OK, now back to the lumen. One lumen equals 1 steradian of a sphere illuminated by a light source that outputs 1 candela. Think of this description as that of a flashlight pointing at the inside of a sphere. If the flashlight produces 1 candela of output and all the light is focused onto an area the size of 1 steradian, the result is 1 lumen of illumination.

If we back up and consider the light source to be isotropic or equal in output in all directions, then the light source must produce 12.5664 candelas to produce 1 lumen of flux over an area of 1 steradian. In theory, you need about 12 and a half candles to produce 1 lumen of luminous flux on an area of 1 steradian of a sphere with a radius of 1 meter. A 1-candela light source would produce 1/12.5664 of a lumen on the same area, or 0.0796 lumen.

When professional light bulb manufacturers measure a light source’s output, they use an integrating sphere. The inside of the sphere has a pure white reflective coating. The goal of the sphere is to average out any bright or dim spots to create an even distribution of light through the assembly. A calibrated electronic sensor measures the light level in the sphere to calculate the total light provided by the light source.

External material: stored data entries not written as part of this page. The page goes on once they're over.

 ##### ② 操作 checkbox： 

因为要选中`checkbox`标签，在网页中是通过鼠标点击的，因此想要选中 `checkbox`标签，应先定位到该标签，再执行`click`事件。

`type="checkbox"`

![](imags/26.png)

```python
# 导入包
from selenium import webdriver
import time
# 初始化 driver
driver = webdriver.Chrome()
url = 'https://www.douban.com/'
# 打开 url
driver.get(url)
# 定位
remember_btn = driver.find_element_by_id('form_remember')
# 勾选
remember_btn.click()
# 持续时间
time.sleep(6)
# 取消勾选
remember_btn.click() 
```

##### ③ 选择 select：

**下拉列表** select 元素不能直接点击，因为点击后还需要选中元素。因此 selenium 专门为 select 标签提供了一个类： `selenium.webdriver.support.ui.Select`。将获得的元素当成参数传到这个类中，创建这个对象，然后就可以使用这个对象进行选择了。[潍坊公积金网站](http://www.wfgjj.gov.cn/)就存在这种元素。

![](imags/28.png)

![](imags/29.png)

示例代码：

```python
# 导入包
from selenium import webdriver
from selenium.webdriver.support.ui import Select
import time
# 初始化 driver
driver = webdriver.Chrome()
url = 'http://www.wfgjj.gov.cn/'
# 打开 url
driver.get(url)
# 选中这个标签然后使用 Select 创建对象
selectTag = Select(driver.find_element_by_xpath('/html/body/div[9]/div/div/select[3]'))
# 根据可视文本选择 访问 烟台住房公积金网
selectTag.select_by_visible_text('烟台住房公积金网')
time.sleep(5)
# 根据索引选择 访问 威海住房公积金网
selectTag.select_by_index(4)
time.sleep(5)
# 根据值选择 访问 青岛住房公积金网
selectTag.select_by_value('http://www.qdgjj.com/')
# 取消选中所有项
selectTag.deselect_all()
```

When a company like Cree or Samsung creates an LED, they describe the output of the LED COB in lumens, or more accurately, lumens per watt (LPW). A high-quality LED COB produces about 133 lumens of output per watt. Most high-power LED COBs have a maximum power handling of about 3 watts. This efficiency means a 1-watt single LED COB can produce about 400 lumens. An aftermarket LED headlight bulb that uses one of these LED COBs on each side would produce 800 lumens. Compact assemblies with three or four COBs assembled into a single housing are available. These 12-watt LED COBs produce about 1,500 lumens. If a 12-watt COB is on each side of the bulb, it would theoretically produce 3,000 lumens.

Light Terminology – Lux

Unfortunately, having an incredibly bright light bulb doesn’t directly correlate to proper road lighting. Understanding lighting terminology is crucial. The plastic lens on the front of the light assembly blocks a small amount of light. The design of the reflector at the back of the light assembly plays a considerable role in determining where that light projects. In a worst-case example, you could have a 3,000-lumen headlight bulb in a black box, and no light would be visible and, as such, the bulb would produce 0 lux.

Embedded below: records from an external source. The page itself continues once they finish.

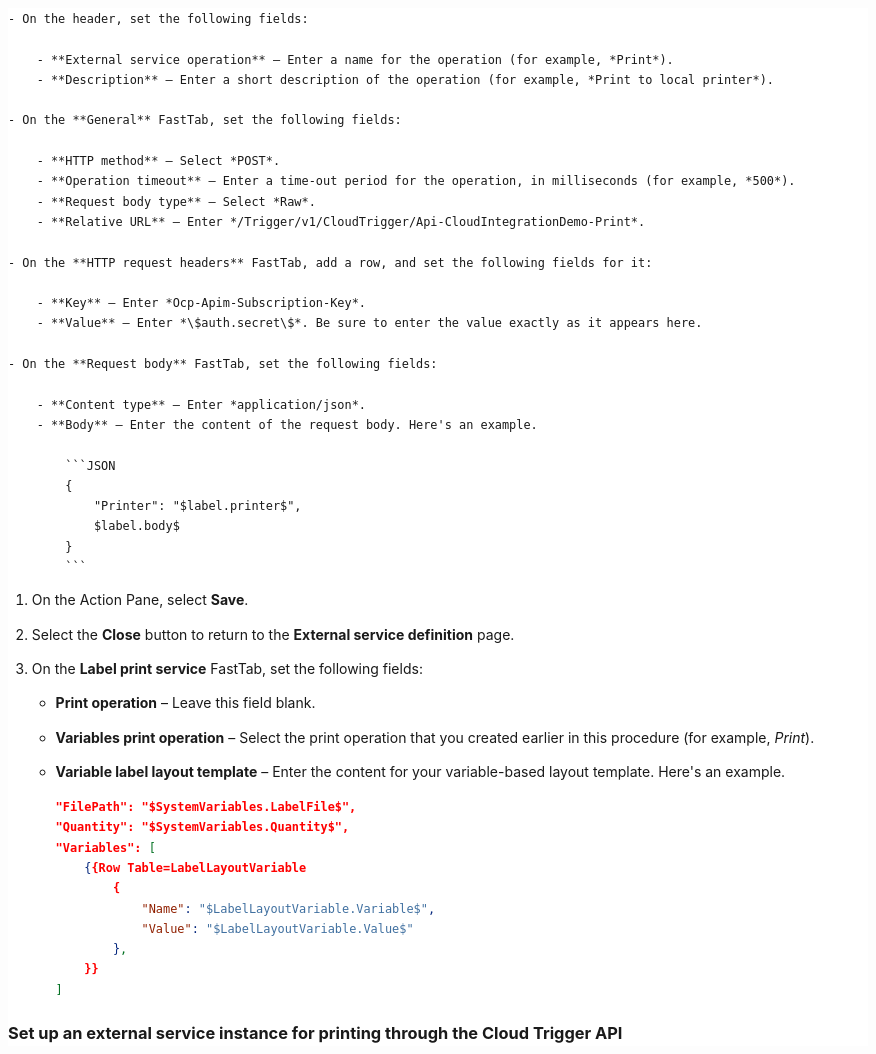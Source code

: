     - On the header, set the following fields:

        - **External service operation** – Enter a name for the operation (for example, *Print*).
        - **Description** – Enter a short description of the operation (for example, *Print to local printer*).

    - On the **General** FastTab, set the following fields:

        - **HTTP method** – Select *POST*.
        - **Operation timeout** – Enter a time-out period for the operation, in milliseconds (for example, *500*).
        - **Request body type** – Select *Raw*.
        - **Relative URL** – Enter */Trigger/v1/CloudTrigger/Api-CloudIntegrationDemo-Print*.

    - On the **HTTP request headers** FastTab, add a row, and set the following fields for it:

        - **Key** – Enter *Ocp-Apim-Subscription-Key*.
        - **Value** – Enter *\$auth.secret\$*. Be sure to enter the value exactly as it appears here.

    - On the **Request body** FastTab, set the following fields:

        - **Content type** – Enter *application/json*.
        - **Body** – Enter the content of the request body. Here's an example.

            ```JSON
            {
                "Printer": "$label.printer$",
                $label.body$
            }
            ```

1. On the Action Pane, select **Save**.
1. Select the **Close** button to return to the **External service definition** page.
1. On the **Label print service** FastTab, set the following fields:

    - **Print operation** – Leave this field blank.
    - **Variables print operation** – Select the print operation that you created earlier in this procedure (for example, *Print*).
    - **Variable label layout template** – Enter the content for your variable-based layout template. Here's an example.

        ```JSON
        "FilePath": "$SystemVariables.LabelFile$",
        "Quantity": "$SystemVariables.Quantity$",
        "Variables": [
            {{Row Table=LabelLayoutVariable
                { 
                    "Name": "$LabelLayoutVariable.Variable$",
                    "Value": "$LabelLayoutVariable.Value$"
                },
            }}
        ]
        ```

### Set up an external service instance for printing through the Cloud Trigger API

Lux (symbol: lx) is the SI unit of luminous flux per unit area. The lux is the unit that quantifies light intensity as the human eye perceives it. Thankfully, unlike the whole steradian thing (sorry about that), the lux uses an area of 1 square meter. One lux equals the illumination of 1 lumen of light over 1 square meter. If all the light from a 100-lumen light source illuminates 1 square meter, the light intensity would be 100 lux.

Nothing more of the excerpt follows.